RAM & Flash cache efficiency

guillep2k
Posts: 13
Joined: Tue Feb 12, 2019 8:39 pm

RAM & Flash cache efficiency

Postby guillep2k » Mon Feb 18, 2019 1:41 pm

Hi. I've looked around a bit but I couldn't find an indication of how much actual RAM/Flash does 32K represent in the cache. I assume that the cache needs to reserve space for metadata information, like page source address, some kind of access tree, so I'd like to have a better idea about how many real KB can be cached by each KB on the cache, and wether contiguous blocks are better cached than randomly accessed ones. Or perhaps that's all covered by "0x3FF1_0000 ~ 0x3FF1_3FFF 16 KB Cache MMU Table"? I'd also like to confirm wether the cached block size is 16 bytes, as I've read somewhere. Thank you!

ESP_Sprite
Posts: 9766
Joined: Thu Nov 26, 2015 4:08 am

Re: RAM & Flash cache efficiency

Postby ESP_Sprite » Tue Feb 19, 2019 2:59 am

From what I remember, the cache tag memory (the 'metadata' as you put it) is a separate bit of memory, the 32K is used in full for the actual data. Cache lines are 32 bytes.

guillep2k
Posts: 13
Joined: Tue Feb 12, 2019 8:39 pm

Re: RAM & Flash cache efficiency

Postby guillep2k » Tue Feb 19, 2019 4:58 am

Thank you. Does it make any difference if the lines are contiguous? I mean, if I access 2KB of contiguous memory vs. 2KB comprised of randomly located 32 byte chunks (as long as the chunks are properly aligned, of course)?

ESP_Sprite
Posts: 9766
Joined: Thu Nov 26, 2015 4:08 am

Re: RAM & Flash cache efficiency

Postby ESP_Sprite » Wed Feb 20, 2019 3:00 am

No, a chunk is a chunk and the ESP32 cache does not do pre-fetching, so randomly accessing aligned 32-byte chunks is as fast as accessing them linearily. (Note that our cache designs have been improved in the meanwhile; this may not be true anymore for any chips we'll be releasing in the future.)

Oleg Endo
Posts: 18
Joined: Fri Sep 28, 2018 1:48 pm

Re: RAM & Flash cache efficiency

Postby Oleg Endo » Thu Jul 18, 2019 2:36 am

Is it somehow possible to hide the cache access latency? For instance, I'd like to walk over a larger piece of data that is stored in ext. QSPI ROM/RAM and mapped via MMU/cache, and process that data. It could walk the data in cache line sizes (32 bytes). But every time there is a cache miss, things have to wait for the QSPI transaction which is slow. Is it possible to issue a cache prefetch somehow so that the next cache line gets prefetched while the current one is processed? On other systems it's usually accessible via GCC's __builtin_prefetch ... is there anything on ESP32 for that?

ESP_Sprite
Posts: 9766
Joined: Thu Nov 26, 2015 4:08 am

Re: RAM & Flash cache efficiency

Postby ESP_Sprite » Thu Jul 18, 2019 6:26 am

No, sorry, the ESP32 does not have a prefetch mechanism to my knowledge.

pinkeen
Posts: 6
Joined: Mon Jul 12, 2021 2:55 pm

Re: RAM & Flash cache efficiency

Postby pinkeen » Thu Aug 12, 2021 4:55 am

Would it work if one would access the first byte of each 32byte segment of the chunk that needs to be prefetched?

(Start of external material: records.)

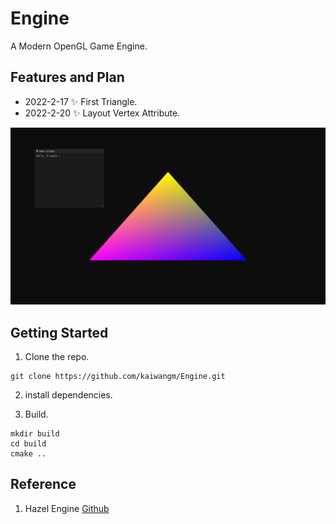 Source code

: # Engine

A Modern OpenGL Game Engine.

## Features and Plan

- 2022-2-17 ✨ First Triangle.
- 2022-2-20 ✨ Layout Vertex Attribute.

![](https://raw.githubusercontent.com/kaiwangm/Engine/main/Assert/Color_Triangle.png)

<!--
## Framework Architecture:
![](https://raw.githubusercontent.com/kaiwangm/Engine/main/Assert/engine.png)
-->

## Getting Started

1. Clone the repo.

```
git clone https://github.com/kaiwangm/Engine.git
```

2. install dependencies.

3. Build.

```
mkdir build
cd build
cmake ..
```

## Reference

1. Hazel Engine [Github](https://github.com/TheCherno/Hazel)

Something along these lines (untested):

[Codebox]
#include <stdlib.h>
#include <stdint.h>
#include <stddef.h>
#include "esp_heap_caps.h"


#define SPIRAM_DATA_CACHE_SZ ((size_t)32768)
#define SPIRAM_DATA_CACHE_LINE_SZ ((size_t)32)
#define SPIRAM_DATA_CACHE_PREFETCH_LIMIT ((size_t)16384) // Let's not clog the whole cache at once
#define MIN(a, b) ((a) < (b) ? (a) : (b))

void spiram_cache_prefetch(char *addr, size_t sz) {
volatile static char byte = 0; // Prevent optimization
for(uint16_t ln = 0; ln < MIN(sz, SPIRAM_DATA_CACHE_PREFETCH_LIMIT) / SPIRAM_DATA_CACHE_LINE_SZ; ++ln) {
// Intentionally not using pointer arithmetic as gcc optimizes array access better
byte = addr[ln * SPIRAM_DATA_CACHE_LINE_SZ];
}
}


void spiram_cache_prefetch_test() {
char *buf = heap_caps_malloc(20000, MALLOC_CAP_8BIT | MALLOC_CAP_SPIRAM);
spiram_cache_prefetch(buf, 20000);
heap_caps_free(buf);
} [/Codebox]

I'm wondering because this might be a really big boost for linear access performed across bigger chunks (like a framebuffer ;)).

ESP_Sprite
Posts: 9766
Joined: Thu Nov 26, 2015 4:08 am

Re: RAM & Flash cache efficiency

Postby ESP_Sprite » Thu Aug 12, 2021 10:01 am

Well, you could do that, but it wouldn't be prefetching, it would just be fetching: your core would still be hung up until the entire 32-byte cache line is retrieved from PSRAM.

pinkeen
Posts: 6
Joined: Mon Jul 12, 2021 2:55 pm

Re: RAM & Flash cache efficiency

Postby pinkeen » Thu Aug 12, 2021 10:13 am

ESP_Sprite wrote:
Thu Aug 12, 2021 10:01 am
Well, you could do that, but it wouldn't be prefetching, it would just be fetching: your core would still be hung up until the entire 32-byte cache line is retrieved from PSRAM.
You're right. Yeah I've checked and esp32 silicon does not implement any of the xtensa prefetch instructions. I wonder if this could be somehow simulated in ASM by delaying the cache sync/memw instructions?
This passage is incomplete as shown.